Matt Diephouse wrote:
Dan wrote an entry on his blog yesterday entitled "WWIT: Universal bytecode":

    http://www.sidhe.org/~dan/blog/archives/000421.html

In it, he talks (surprise, surprise) about being able to run bytecode
across machines without the need of a compiler. If you look at the
comments, I asked what this meant for PMCs. As it currently stands,
many of the languages currently targeting Parrot would need their PMCs
distributed in order to run any programs written in that language.
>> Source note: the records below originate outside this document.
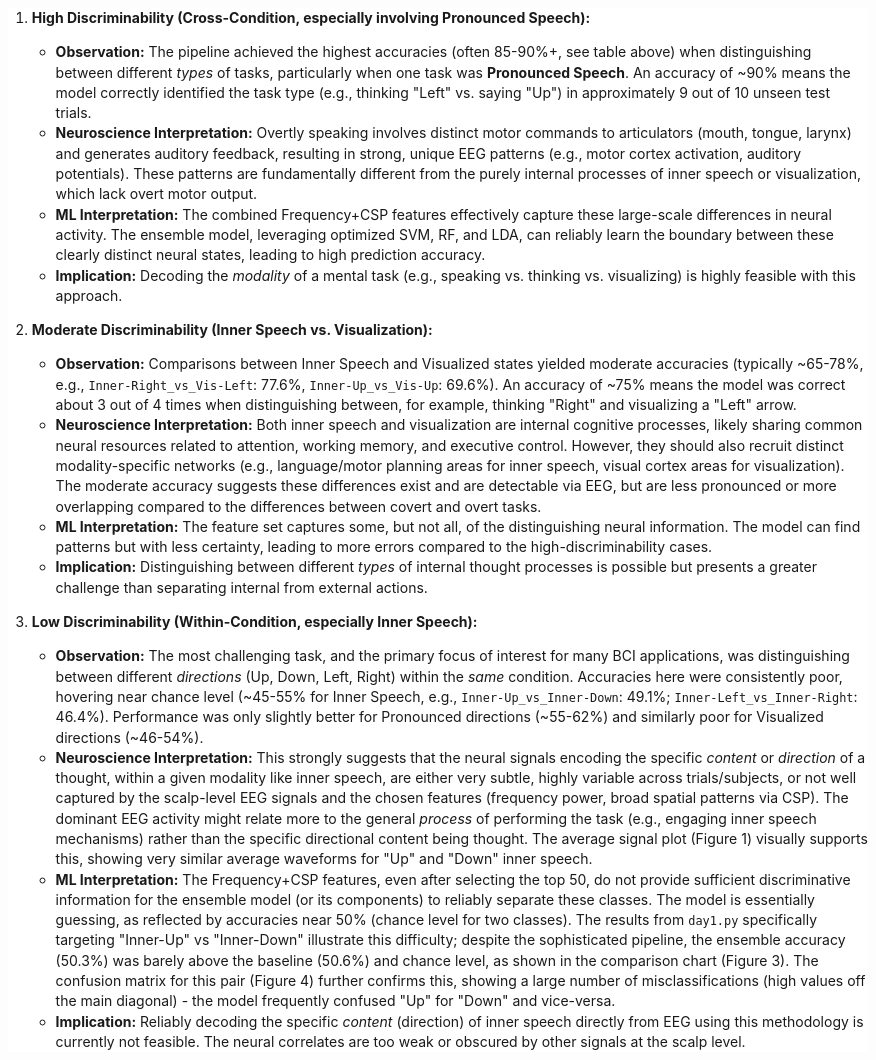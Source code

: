 
1.  **High Discriminability (Cross-Condition, especially involving Pronounced Speech):**
    *   **Observation:** The pipeline achieved the highest accuracies (often 85-90%+, see table above) when distinguishing between different *types* of tasks, particularly when one task was **Pronounced Speech**. An accuracy of ~90% means the model correctly identified the task type (e.g., thinking "Left" vs. saying "Up") in approximately 9 out of 10 unseen test trials.
    *   **Neuroscience Interpretation:** Overtly speaking involves distinct motor commands to articulators (mouth, tongue, larynx) and generates auditory feedback, resulting in strong, unique EEG patterns (e.g., motor cortex activation, auditory potentials). These patterns are fundamentally different from the purely internal processes of inner speech or visualization, which lack overt motor output.
    *   **ML Interpretation:** The combined Frequency+CSP features effectively capture these large-scale differences in neural activity. The ensemble model, leveraging optimized SVM, RF, and LDA, can reliably learn the boundary between these clearly distinct neural states, leading to high prediction accuracy.
    *   **Implication:** Decoding the *modality* of a mental task (e.g., speaking vs. thinking vs. visualizing) is highly feasible with this approach.

2.  **Moderate Discriminability (Inner Speech vs. Visualization):**
    *   **Observation:** Comparisons between Inner Speech and Visualized states yielded moderate accuracies (typically ~65-78%, e.g., `Inner-Right_vs_Vis-Left`: 77.6%, `Inner-Up_vs_Vis-Up`: 69.6%). An accuracy of ~75% means the model was correct about 3 out of 4 times when distinguishing between, for example, thinking "Right" and visualizing a "Left" arrow.
    *   **Neuroscience Interpretation:** Both inner speech and visualization are internal cognitive processes, likely sharing common neural resources related to attention, working memory, and executive control. However, they should also recruit distinct modality-specific networks (e.g., language/motor planning areas for inner speech, visual cortex areas for visualization). The moderate accuracy suggests these differences exist and are detectable via EEG, but are less pronounced or more overlapping compared to the differences between covert and overt tasks.
    *   **ML Interpretation:** The feature set captures some, but not all, of the distinguishing neural information. The model can find patterns but with less certainty, leading to more errors compared to the high-discriminability cases.
    *   **Implication:** Distinguishing between different *types* of internal thought processes is possible but presents a greater challenge than separating internal from external actions.

3.  **Low Discriminability (Within-Condition, especially Inner Speech):**
    *   **Observation:** The most challenging task, and the primary focus of interest for many BCI applications, was distinguishing between different *directions* (Up, Down, Left, Right) within the *same* condition. Accuracies here were consistently poor, hovering near chance level (~45-55% for Inner Speech, e.g., `Inner-Up_vs_Inner-Down`: 49.1%; `Inner-Left_vs_Inner-Right`: 46.4%). Performance was only slightly better for Pronounced directions (~55-62%) and similarly poor for Visualized directions (~46-54%).
    *   **Neuroscience Interpretation:** This strongly suggests that the neural signals encoding the specific *content* or *direction* of a thought, within a given modality like inner speech, are either very subtle, highly variable across trials/subjects, or not well captured by the scalp-level EEG signals and the chosen features (frequency power, broad spatial patterns via CSP). The dominant EEG activity might relate more to the general *process* of performing the task (e.g., engaging inner speech mechanisms) rather than the specific directional content being thought. The average signal plot (Figure 1) visually supports this, showing very similar average waveforms for "Up" and "Down" inner speech.
    *   **ML Interpretation:** The Frequency+CSP features, even after selecting the top 50, do not provide sufficient discriminative information for the ensemble model (or its components) to reliably separate these classes. The model is essentially guessing, as reflected by accuracies near 50% (chance level for two classes). The results from `day1.py` specifically targeting "Inner-Up" vs "Inner-Down" illustrate this difficulty; despite the sophisticated pipeline, the ensemble accuracy (50.3%) was barely above the baseline (50.6%) and chance level, as shown in the comparison chart (Figure 3). The confusion matrix for this pair (Figure 4) further confirms this, showing a large number of misclassifications (high values off the main diagonal) - the model frequently confused "Up" for "Down" and vice-versa.
    *   **Implication:** Reliably decoding the specific *content* (direction) of inner speech directly from EEG using this methodology is currently not feasible. The neural correlates are too weak or obscured by other signals at the scalp level.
Well, if you have some mixed environment, you'd probably build parrot on all machines with the PMC's needed. Something like:

  perl Configure.pl --with-tcl --with-python

to get these PMCs built on it.

Are there any thoughts from the new powers that be? Should PMCs be
avoided when possible? Should there be PIR versions of the PMCs
available for distributing bytecode? Should as much functionality as
possible be put into the core PMCs?

I'd like the ability to distribute bytecode without PMCs; I think it's
something worth working for. What's the best way to make this work in
light of PMCs?

I still like to unify ParrotObjects and PMCs more. An Integer PMC shouldn't really be much different then a instantiated object of a closed ParrotClass with one attribute - the native int value. When that is done, there is no physical difference between a builtin PMC and a class built in a PIR module, so that you can mix these two depending on their availability.